As time moved on Jeremy and I got an invite to join some others down-town which we accepted but just as I was about to go, I suddenly experienced a mild stomach pain -- I needed to go to the loo.

I walked back into the house which was quite small and at the end of a terrace. It also only had one toilet; not enough to cater for about twenty or so guests. In addition, there was no lock on the door and when I sat down, I realised that I had a dose of the shits. Big time.

My first thought was: This isn't supposed to be happening to me, me who cleverly ate at home in order to avoid tummy trouble from dodgy barbecue food.

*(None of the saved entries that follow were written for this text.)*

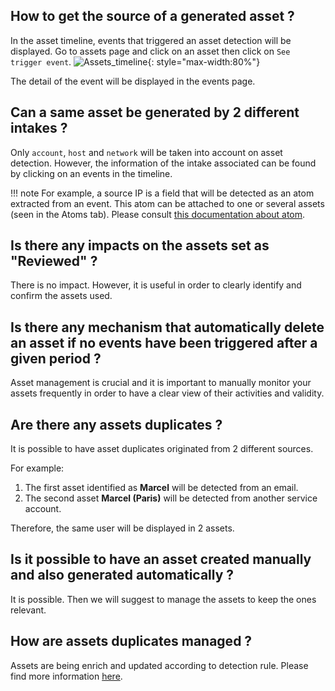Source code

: ## How to get the source of a generated asset ?

In the asset timeline, events that triggered an asset detection will be displayed.
Go to assets page and click on an asset then click on `See trigger event`.
![Assets_timeline](/assets/operation_center/FAQ/Assets_timeline.png){: style="max-width:80%"}

The detail of the event will be displayed in the events page.

## Can a same asset be generated by 2 different intakes ?

Only `account`, `host` and `network` will be taken into account on asset detection.
However, the information of the intake associated can be found by clicking on an events in the timeline.

!!! note
     For example, a source IP is a field that will be detected as an atom extracted from an event.
     This atom can be attached to one or several assets (seen in the Atoms tab).
     Please consult [this documentation about atom](https://docs.sekoia.io/xdr/features/collect/assets/#what-is-an-atom).

## Is there any impacts on the assets set as "Reviewed" ?

There is no impact. However, it is useful in order to clearly identify and confirm the assets used.

## Is there any mechanism that automatically delete an asset if no events have been triggered after a given period ?

Asset management is crucial and it is important to manually monitor your assets frequently in order to have a clear view of their activities and validity.

## Are there any assets duplicates ?

It is possible to have asset duplicates originated from 2 different sources.

For example: 
1. The first asset identified as **Marcel** will be detected from an email.
2. The second asset **Marcel (Paris)** will be detected from another service account.

Therefore, the same user will be displayed in 2 assets.

## Is it possible to have an asset created manually and also generated automatically ?

It is possible.
Then we will suggest to manage the assets to keep the ones relevant.

## How are assets duplicates managed ?

Assets are being enrich and updated according to detection rule.
Please find more information [here](https://docs.sekoia.io/xdr/features/collect/assets/#asset-discovery-rules).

So, I then realised that I had terrible flatulence interspersed with 'pebble-dash' diarrhoea and every time I had thought that there could be no more it started up again. In the meantime, I'd been having to keep the door pressed shut with one leg because there was no lock on it to prevent people getting in. Finally, I got over it and I flushed the chain. But to my horror I then saw that the water wasn't draining away because I'd used a hell of a lot of loo paper. The level of water and raw sewerage rapidly began to rise and any second, I'd feared it was going to overflow. Mercifully it didn't but it was still blocked. With one foot against the door to keep the other desperate toilet users at bay I'd pumped repeatedly with the toilet brush with my free hand. Finally, there was a loud sucking noise as the bowl had emptied.

As I opened the door, immensely relieved in more ways than one, a young woman grasping her crotch had rushed in.

When I got outside Jeremy had been waiting for me. He said calmly: "I hate to say this Matt, but not only could everybody hear you, but you have also completely stunk the whole house out. I think it may be best that we go."

"Yes, you're probably right."

We walked out and I wished everybody left there a cheery goodbye. Few had responded and the rest had just stared disgustedly at me.

I guess it had turned into a bit of a shitty evening.